**EXTRACTED DATA**
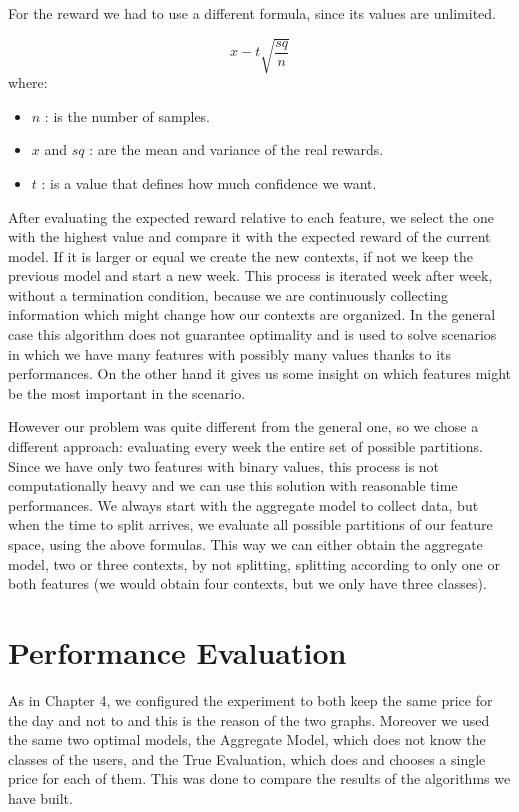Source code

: 	For the reward we had to use a different formula, since its values are unlimited.

\begin{equation}
	x - t \sqrt{\frac{sq} {n}}
\end{equation}
where:
\begin{itemize}
	\item $n$ : is the number of samples.
	\item $x$ and $sq$ : are the mean and variance of the real rewards.
	\item $t$ : is a value that defines how much confidence we want.
\end{itemize}

After evaluating the expected reward relative to each feature, we select the one with the highest value and compare it with the expected reward of the current model.
If it is larger or equal we create the new contexts, if not we keep the previous model and start a new week.
This process is iterated week after week, without a termination condition, because we are continuously collecting information which might change how our contexts are organized.
In the general case this algorithm does not guarantee optimality and is used to solve scenarios in which we have many features with possibly many values thanks to its performances.
On the other hand it gives us some insight on which features might be the most important in the scenario.

However our problem was quite different from the general one, so we chose a different approach: evaluating every week the entire set of possible partitions.
Since we have only two features with binary values, this process is not computationally heavy and we can use this solution with reasonable time performances.
We always start with the aggregate model to collect data, but when the time to split arrives, we evaluate all possible partitions of our feature space, using the above formulas.
This way we can either obtain the aggregate model, two or three contexts, by not splitting, splitting according to only one or both features (we would obtain four contexts, but we only have three classes).

\section{Performance Evaluation}\label{sec:performance-evaluation-5}

As in Chapter 4, we configured the experiment to both keep the same price for the day and not to and this is the reason of the two graphs.
Moreover we used the same two optimal models, the Aggregate Model, which does not know the classes of the users, and the True Evaluation, which does and chooses a single price for each of them.
This was done to compare the results of the algorithms we have built.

**WHAT TO DO**
Set down the material again exactly. Don't carry over any pictures.

**RESPONSE TO THIS TASK**
Source code

: 	For the reward we had to use a different formula, since its values are unlimited.

\begin{equation}
	x - t \sqrt{\frac{sq} {n}}
\end{equation}
where:
\begin{itemize}
	\item $n$ : is the number of samples.
	\item $x$ and $sq$ : are the mean and variance of the real rewards.
	\item $t$ : is a value that defines how much confidence we want.
\end{itemize}

After evaluating the expected reward relative to each feature, we select the one with the highest value and compare it with the expected reward of the current model.
If it is larger or equal we create the new contexts, if not we keep the previous model and start a new week.
This process is iterated week after week, without a termination condition, because we are continuously collecting information which might change how our contexts are organized.
In the general case this algorithm does not guarantee optimality and is used to solve scenarios in which we have many features with possibly many values thanks to its performances.
On the other hand it gives us some insight on which features might be the most important in the scenario.

However our problem was quite different from the general one, so we chose a different approach: evaluating every week the entire set of possible partitions.
Since we have only two features with binary values, this process is not computationally heavy and we can use this solution with reasonable time performances.
We always start with the aggregate model to collect data, but when the time to split arrives, we evaluate all possible partitions of our feature space, using the above formulas.
This way we can either obtain the aggregate model, two or three contexts, by not splitting, splitting according to only one or both features (we would obtain four contexts, but we only have three classes).

\section{Performance Evaluation}\label{sec:performance-evaluation-5}

As in Chapter 4, we configured the experiment to both keep the same price for the day and not to and this is the reason of the two graphs.
Moreover we used the same two optimal models, the Aggregate Model, which does not know the classes of the users, and the True Evaluation, which does and chooses a single price for each of them.
This was done to compare the results of the algorithms we have built.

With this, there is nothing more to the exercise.